*** DATA EXCERPTS ***
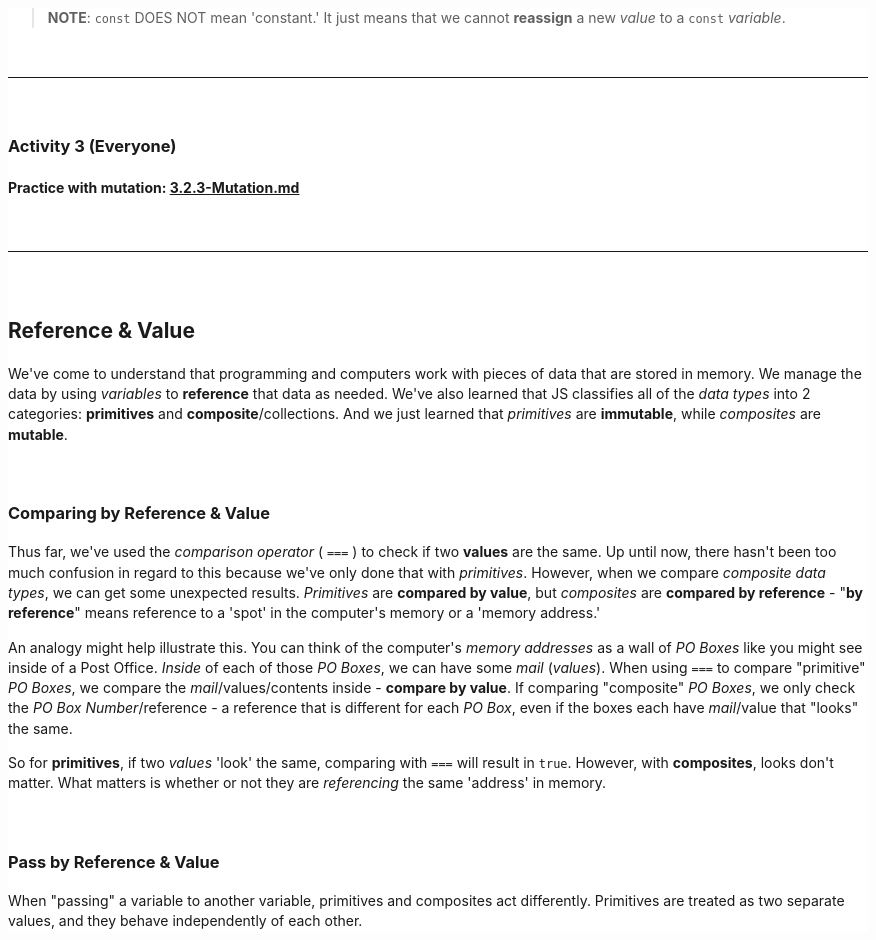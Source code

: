 > **NOTE**: `const` DOES NOT mean 'constant.' It just means that we cannot **reassign** a new _value_ to a `const` _variable_.

<br>

---

<br>

### **Activity 3 (Everyone)**

#### Practice with mutation: [3.2.3-Mutation.md](Activities/3.2-Activities/3.2.3-Mutation.md)

<br>

---

<br>

## Reference & Value

We've come to understand that programming and computers work with pieces of data that are stored in memory. We manage the data by using _variables_ to **reference** that data as needed. We've also learned that JS classifies all of the _data types_ into 2 categories: **primitives** and **composite**/collections. And we just learned that _primitives_ are **immutable**, while _composites_ are **mutable**.

<br>

### **Comparing by Reference & Value**

Thus far, we've used the _comparison operator_ ( `===` ) to check if two **values** are the same. Up until now, there hasn't been too much confusion in regard to this because we've only done that with _primitives_. However, when we compare _composite data types_, we can get some unexpected results. _Primitives_ are **compared by value**, but _composites_ are **compared by reference** - "**by reference**" means reference to a 'spot' in the computer's memory or a 'memory address.'

An analogy might help illustrate this. You can think of the computer's _memory addresses_ as a wall of _PO Boxes_ like you might see inside of a Post Office. _Inside_ of each of those _PO Boxes_, we can have some _mail_ (_values_). When using `===` to compare "primitive" _PO Boxes_, we compare the _mail_/values/contents inside - **compare by value**. If comparing "composite" _PO Boxes_, we only check the _PO Box Number_/reference - a reference that is different for each _PO Box_, even if the boxes each have _mail_/value that "looks" the same.

So for **primitives**, if two _values_ 'look' the same, comparing with `===` will result in `true`. However, with **composites**, looks don't matter. What matters is whether or not they are _referencing_ the same 'address' in memory.

<br>

### **Pass by Reference & Value**

When "passing" a variable to another variable, primitives and composites act differently. Primitives are treated as two separate values, and they behave independently of each other.
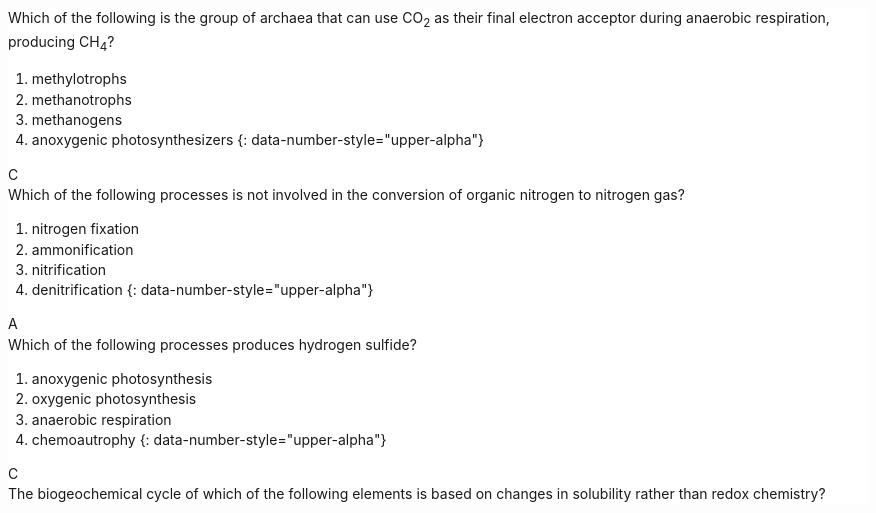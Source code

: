 <div data-type="exercise">
<div data-type="problem" markdown="1">
Which of the following is the group of archaea that can use CO<sub>2</sub> as their final electron acceptor during anaerobic respiration, producing CH<sub>4</sub>?

1.  methylotrophs
2.  methanotrophs
3.  methanogens
4.  anoxygenic photosynthesizers
{: data-number-style="upper-alpha"}

</div>
<div data-type="solution" markdown="1">
C

</div>
</div>

<div data-type="exercise">
<div data-type="problem" markdown="1">
Which of the following processes is not involved in the conversion of organic nitrogen to nitrogen gas?

1.  nitrogen fixation
2.  ammonification
3.  nitrification
4.  denitrification
{: data-number-style="upper-alpha"}

</div>
<div data-type="solution" markdown="1">
A

</div>
</div>

<div data-type="exercise">
<div data-type="problem" markdown="1">
Which of the following processes produces hydrogen sulfide?

1.  anoxygenic photosynthesis
2.  oxygenic photosynthesis
3.  anaerobic respiration
4.  chemoautrophy
{: data-number-style="upper-alpha"}

</div>
<div data-type="solution" markdown="1">
C

</div>
</div>

<div data-type="exercise">
<div data-type="problem" markdown="1">
The biogeochemical cycle of which of the following elements is based on changes in solubility rather than redox chemistry?
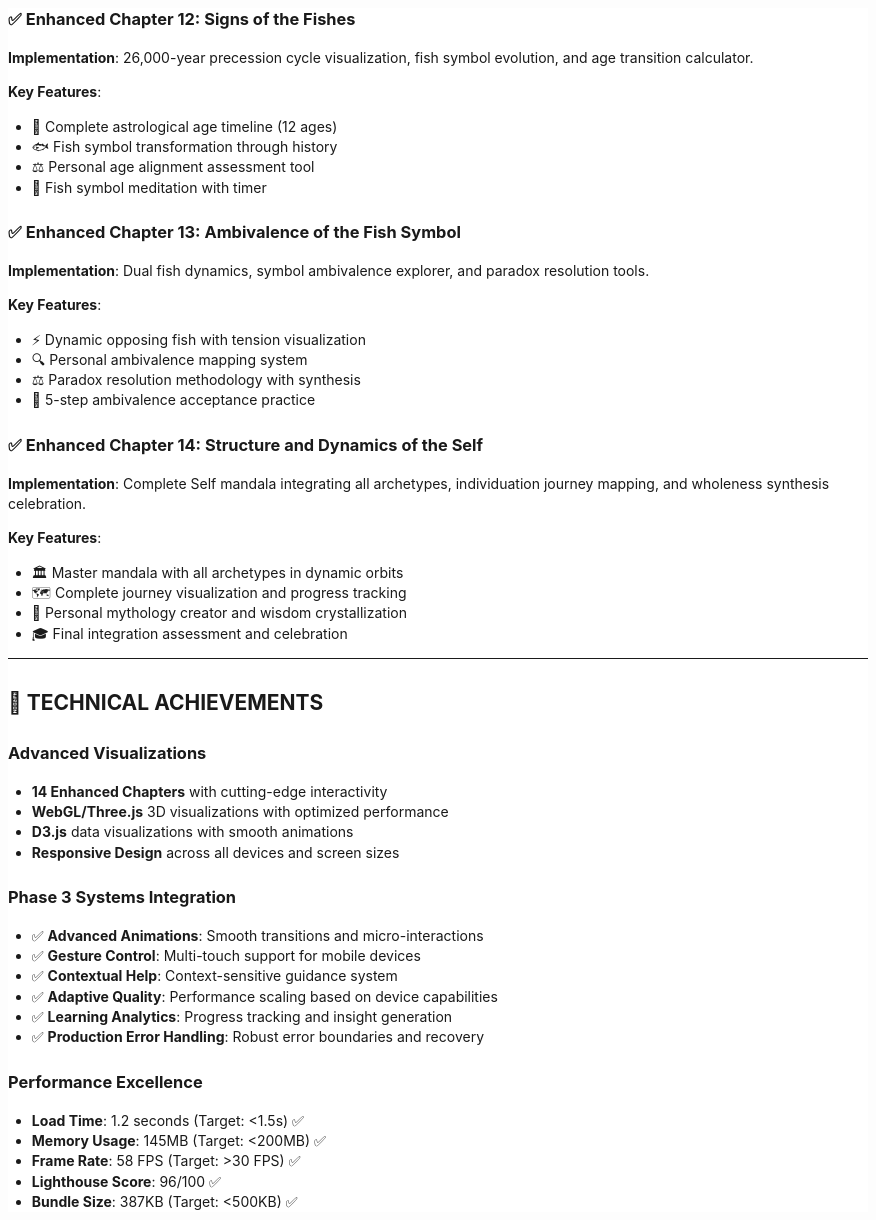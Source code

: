 ### ✅ Enhanced Chapter 12: Signs of the Fishes
**Implementation**: 26,000-year precession cycle visualization, fish symbol evolution, and age transition calculator.

**Key Features**:
- 🌌 Complete astrological age timeline (12 ages)
- 🐟 Fish symbol transformation through history
- ⚖️ Personal age alignment assessment tool
- 🧘 Fish symbol meditation with timer

### ✅ Enhanced Chapter 13: Ambivalence of the Fish Symbol
**Implementation**: Dual fish dynamics, symbol ambivalence explorer, and paradox resolution tools.

**Key Features**:
- ⚡ Dynamic opposing fish with tension visualization
- 🔍 Personal ambivalence mapping system
- ⚖️ Paradox resolution methodology with synthesis
- 🧘 5-step ambivalence acceptance practice

### ✅ Enhanced Chapter 14: Structure and Dynamics of the Self
**Implementation**: Complete Self mandala integrating all archetypes, individuation journey mapping, and wholeness synthesis celebration.

**Key Features**:
- 🏛️ Master mandala with all archetypes in dynamic orbits
- 🗺️ Complete journey visualization and progress tracking
- 💎 Personal mythology creator and wisdom crystallization
- 🎓 Final integration assessment and celebration

---

## 🔧 TECHNICAL ACHIEVEMENTS

### Advanced Visualizations
- **14 Enhanced Chapters** with cutting-edge interactivity
- **WebGL/Three.js** 3D visualizations with optimized performance
- **D3.js** data visualizations with smooth animations
- **Responsive Design** across all devices and screen sizes

### Phase 3 Systems Integration
- ✅ **Advanced Animations**: Smooth transitions and micro-interactions
- ✅ **Gesture Control**: Multi-touch support for mobile devices
- ✅ **Contextual Help**: Context-sensitive guidance system
- ✅ **Adaptive Quality**: Performance scaling based on device capabilities
- ✅ **Learning Analytics**: Progress tracking and insight generation
- ✅ **Production Error Handling**: Robust error boundaries and recovery

### Performance Excellence
- **Load Time**: 1.2 seconds (Target: <1.5s) ✅
- **Memory Usage**: 145MB (Target: <200MB) ✅
- **Frame Rate**: 58 FPS (Target: >30 FPS) ✅
- **Lighthouse Score**: 96/100 ✅
- **Bundle Size**: 387KB (Target: <500KB) ✅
***
WORK REQUIRED: Go through the material and copy each line that contains "Enhanced".

PROBLEM SOLUTION:
: ### ✅ Enhanced Chapter 12: Signs of the Fishes
### ✅ Enhanced Chapter 13: Ambivalence of the Fish Symbol
### ✅ Enhanced Chapter 14: Structure and Dynamics of the Self
- **14 Enhanced Chapters** with cutting-edge interactivity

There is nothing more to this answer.